Parrot is really quite wonderful

Since I had all this time on my hands, I thought I'd have a quick look at how Parrot has been getting on in the six years of my absence.

There's been a series of articles on Perlbuzz and other places about how Perl 6 is nearly there, how Perl 6 is already there, how Perl 6 is dead in the water, and so I thought I'd go see for myself. My old SVN login still works; thankfully it looks like none of my original code for Parrot remains though. :)

I've come away thinking that Parrot is hugely important. I also think things have come a heck of a lot further than anyone outside the project could imagine. There's a perl6 make target which builds Perl 6 binary, for heaven's sake, and it runs real live Perl 6 code. It's there, right now. But that's not what excites me.
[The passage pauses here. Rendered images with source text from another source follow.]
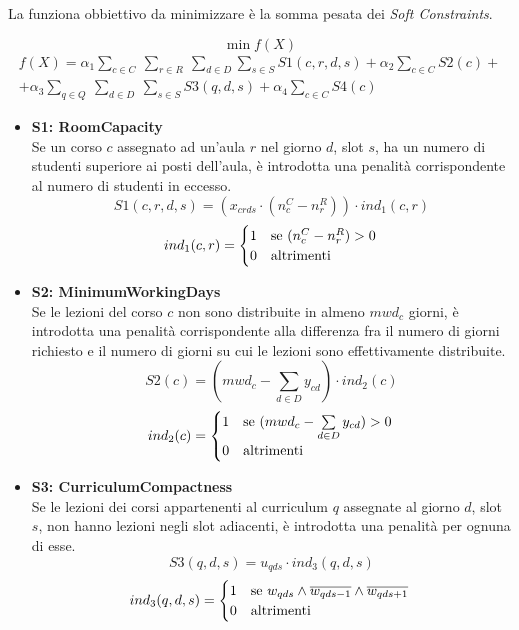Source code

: \documentclass[]{article}
\begin{document}
La funziona obbiettivo da minimizzare è la somma pesata dei \textit{Soft Constraints}.

\[ \min f(X) \]
\[ 
\begin{split}
f(X) =  \alpha_1 \sum_{c \in C} \: \sum_{r \in R} \: \sum_{d \in D} \sum_{s \in S}  S1(c,r,d,s) +  \alpha_2 \sum_{c \in C} S2(c) + \\
+ \alpha_3 \sum_{q \in Q} \: \sum_{d \in D} \: \sum_{s \in S}S3(q,d,s) + \alpha_4 \sum_{c \in C}S4(c)
\end{split}
\]

\begin{itemize}
	\item \textbf{S1: RoomCapacity} \mbox{}\\
	
Se un corso $c$ assegnato ad un'aula $r$ nel giorno $d$, slot $s$, ha un numero di studenti superiore ai posti dell'aula, è introdotta una penalità corrispondente al numero di studenti in eccesso.
	\[ S1(c,r,d,s) = (x_{crds} \cdot (n_c^C - n_r^R)) \cdot ind_1(c,r)  \]
	\[ 
	ind_1(c,r) = 
	    \begin{cases}
			1 & \text{se $(n_c^C  - n_r^R) > 0$}\\
			0 & \text{altrimenti}
		\end{cases}\\
	\]
\end{itemize}


\begin{itemize}
	\item \textbf{S2: MinimumWorkingDays} \mbox{}\\
	
Se le lezioni del corso $c$ non sono distribuite in almeno $mwd_c$ giorni, è introdotta una penalità corrispondente alla differenza fra il numero di giorni richiesto e il numero di giorni su cui le lezioni sono effettivamente distribuite.
	\[ S2(c) = (mwd_c - \sum_{d \in D} y_{cd}) \cdot ind_2(c)  \]
	\[ 
		ind_2(c) = 
		\begin{cases}
			1 & \text{se ($mwd_c - \sum\limits_{d \in D} y_{cd}) > 0$}\\
			0 & \text{altrimenti}
		\end{cases}\\
	\]
\end{itemize}

\begin{itemize}
	\item \textbf{S3: CurriculumCompactness} \mbox{}\\	
	
Se le lezioni dei corsi appartenenti al curriculum $q$ assegnate al giorno $d$, slot $s$,  non hanno lezioni negli slot adiacenti, è introdotta una penalità per ognuna di esse.
	\[ S3(q,d,s) =  u_{qds} \cdot ind_3(q,d,s)  \]
	\[ 
		ind_3(q,d,s) = 
		\begin{cases}
			1 & \text{se $w_{qds}  \land \overline{w_{qds-1}} \land \overline{w_{qds+1}} $} \\
			0 & \text{altrimenti}
		\end{cases}\\
		\]
\end{itemize}
\end{document}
What excites me is the Parrot Compiler Toolkit.

Around the time I stopped working on Parrot, people were saying that Perl 6 was going to be written in Perl 6, and I was, well, let's say, a little sceptical. But you know what? They've done it. I am astounded. It is lovely.

This afternoon Will Coleda checked in a simple stub implementation of LOLCODE. The implementation consists of three files. The first is the grammar. This is written in Real Life Perl 6 Rules. That was pretty impressive. Then there's the actions file, which builds the Abstract Syntax Tree. This is written in a language called "Not Quite Perl", which is as close to Perl 6 as makes no odds. Finally there's the implementation of the builtins, which is written in Parrot's intermediate language. This is where you implement any custom runtime operations that Parrot doesn't already know about.

I spent two hours this afternoon basically starting from zero knowledge of the Parrot Compiler Toolkit and added a bunch of features to Will's stub, including variable assignment and access. That is astonishing.

The bottom line? The takeaway? It's really, really true. Parrot lets you implement your own languages using Perl 6 rules for the grammar and Perl 6 for the compiler.